About this task —
Look through the material and copy each line holding "void".

Supplied material —

=== Begin Enclosure ===

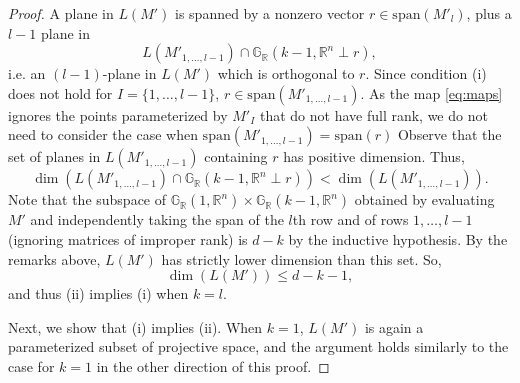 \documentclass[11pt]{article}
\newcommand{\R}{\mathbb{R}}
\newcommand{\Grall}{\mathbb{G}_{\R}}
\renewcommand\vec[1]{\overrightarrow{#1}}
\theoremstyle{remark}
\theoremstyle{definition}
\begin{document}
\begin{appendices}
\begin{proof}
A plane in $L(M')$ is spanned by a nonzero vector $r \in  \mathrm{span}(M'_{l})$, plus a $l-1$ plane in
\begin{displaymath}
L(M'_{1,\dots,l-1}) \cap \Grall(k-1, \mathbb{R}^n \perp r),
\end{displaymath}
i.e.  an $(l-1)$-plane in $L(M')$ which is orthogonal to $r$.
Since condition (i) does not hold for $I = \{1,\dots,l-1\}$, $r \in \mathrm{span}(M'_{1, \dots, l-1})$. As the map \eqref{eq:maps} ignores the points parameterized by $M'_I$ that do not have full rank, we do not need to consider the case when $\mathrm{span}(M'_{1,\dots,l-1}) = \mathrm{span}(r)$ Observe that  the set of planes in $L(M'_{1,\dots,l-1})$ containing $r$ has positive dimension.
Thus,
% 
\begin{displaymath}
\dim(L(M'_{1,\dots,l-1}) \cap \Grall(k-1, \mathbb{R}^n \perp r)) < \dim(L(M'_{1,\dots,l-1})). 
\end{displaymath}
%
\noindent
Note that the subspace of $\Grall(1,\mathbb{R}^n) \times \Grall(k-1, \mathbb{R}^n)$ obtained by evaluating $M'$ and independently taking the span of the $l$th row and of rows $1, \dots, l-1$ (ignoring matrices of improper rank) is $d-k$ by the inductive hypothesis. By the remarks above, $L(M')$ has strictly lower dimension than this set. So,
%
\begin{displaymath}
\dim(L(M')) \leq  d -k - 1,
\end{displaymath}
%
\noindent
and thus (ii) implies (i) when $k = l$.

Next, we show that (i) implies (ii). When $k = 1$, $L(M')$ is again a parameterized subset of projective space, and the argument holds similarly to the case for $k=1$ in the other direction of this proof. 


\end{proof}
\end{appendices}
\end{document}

=== End Enclosure ===
=== Begin Enclosure ===

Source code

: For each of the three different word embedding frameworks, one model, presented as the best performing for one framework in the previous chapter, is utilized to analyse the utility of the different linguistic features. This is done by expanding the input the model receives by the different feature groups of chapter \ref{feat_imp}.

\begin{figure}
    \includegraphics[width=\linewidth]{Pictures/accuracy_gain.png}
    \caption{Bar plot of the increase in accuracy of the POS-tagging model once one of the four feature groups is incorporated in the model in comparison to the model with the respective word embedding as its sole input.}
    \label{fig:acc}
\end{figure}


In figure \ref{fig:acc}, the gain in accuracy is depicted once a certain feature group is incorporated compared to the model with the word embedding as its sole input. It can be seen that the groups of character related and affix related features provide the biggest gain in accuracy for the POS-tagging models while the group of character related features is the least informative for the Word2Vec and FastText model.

=== End Enclosure ===
=== Begin Enclosure ===

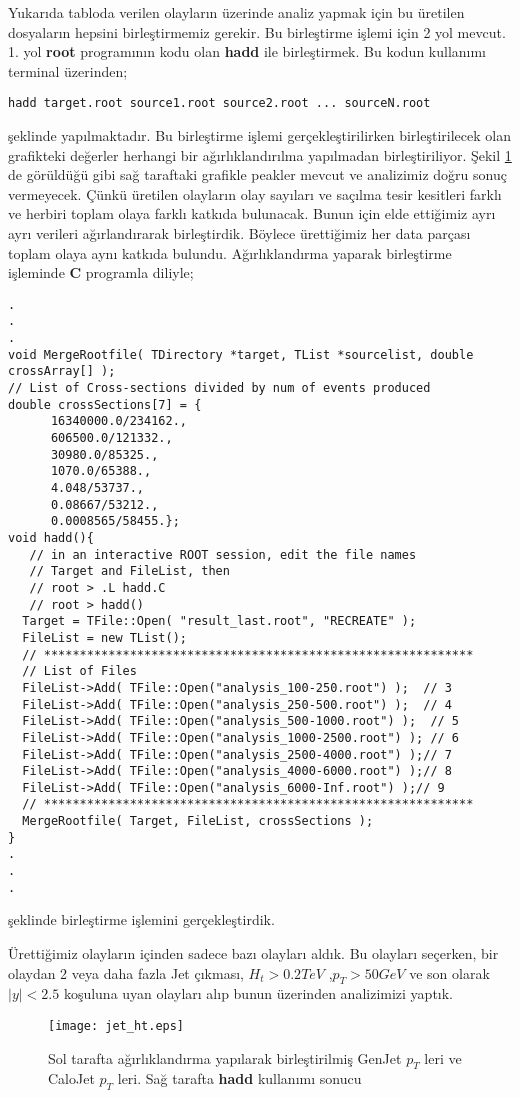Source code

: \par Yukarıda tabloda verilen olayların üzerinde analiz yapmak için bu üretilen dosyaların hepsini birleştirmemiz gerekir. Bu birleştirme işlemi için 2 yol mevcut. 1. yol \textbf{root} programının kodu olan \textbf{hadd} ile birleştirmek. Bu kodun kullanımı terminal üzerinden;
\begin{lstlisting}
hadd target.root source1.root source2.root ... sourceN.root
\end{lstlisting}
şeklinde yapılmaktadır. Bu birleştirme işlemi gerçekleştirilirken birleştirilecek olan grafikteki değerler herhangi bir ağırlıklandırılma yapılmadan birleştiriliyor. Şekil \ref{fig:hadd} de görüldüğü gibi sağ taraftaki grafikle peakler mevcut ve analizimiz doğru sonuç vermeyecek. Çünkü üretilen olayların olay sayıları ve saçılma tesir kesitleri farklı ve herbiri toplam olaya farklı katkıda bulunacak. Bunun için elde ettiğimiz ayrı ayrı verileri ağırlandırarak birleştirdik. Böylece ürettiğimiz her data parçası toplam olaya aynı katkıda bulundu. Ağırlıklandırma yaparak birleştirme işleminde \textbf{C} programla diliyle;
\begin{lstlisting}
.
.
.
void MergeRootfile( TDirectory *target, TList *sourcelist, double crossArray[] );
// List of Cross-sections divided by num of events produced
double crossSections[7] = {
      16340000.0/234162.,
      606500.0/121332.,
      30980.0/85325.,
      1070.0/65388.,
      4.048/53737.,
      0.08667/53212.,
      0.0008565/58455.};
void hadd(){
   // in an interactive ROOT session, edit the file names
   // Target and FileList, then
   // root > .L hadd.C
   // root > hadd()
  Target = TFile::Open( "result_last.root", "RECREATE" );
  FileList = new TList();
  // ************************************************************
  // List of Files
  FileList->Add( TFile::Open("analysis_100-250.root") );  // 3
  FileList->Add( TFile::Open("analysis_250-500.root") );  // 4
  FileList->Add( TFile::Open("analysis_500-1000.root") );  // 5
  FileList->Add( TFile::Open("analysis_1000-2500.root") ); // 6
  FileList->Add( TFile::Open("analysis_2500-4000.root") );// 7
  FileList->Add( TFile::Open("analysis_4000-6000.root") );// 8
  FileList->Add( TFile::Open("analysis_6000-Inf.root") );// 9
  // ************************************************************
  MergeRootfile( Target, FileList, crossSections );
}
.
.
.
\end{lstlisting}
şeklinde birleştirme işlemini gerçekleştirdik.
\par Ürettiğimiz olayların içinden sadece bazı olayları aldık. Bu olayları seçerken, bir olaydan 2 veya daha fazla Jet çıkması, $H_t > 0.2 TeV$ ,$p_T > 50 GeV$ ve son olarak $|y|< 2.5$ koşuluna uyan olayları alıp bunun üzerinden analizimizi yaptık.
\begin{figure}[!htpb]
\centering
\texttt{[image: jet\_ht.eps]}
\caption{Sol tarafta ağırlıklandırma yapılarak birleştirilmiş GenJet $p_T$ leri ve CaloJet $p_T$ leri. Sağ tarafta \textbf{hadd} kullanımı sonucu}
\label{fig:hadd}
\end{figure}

=== End Enclosure ===

Finished exercise —
void MergeRootfile( TDirectory *target, TList *sourcelist, double crossArray[] );
void hadd(){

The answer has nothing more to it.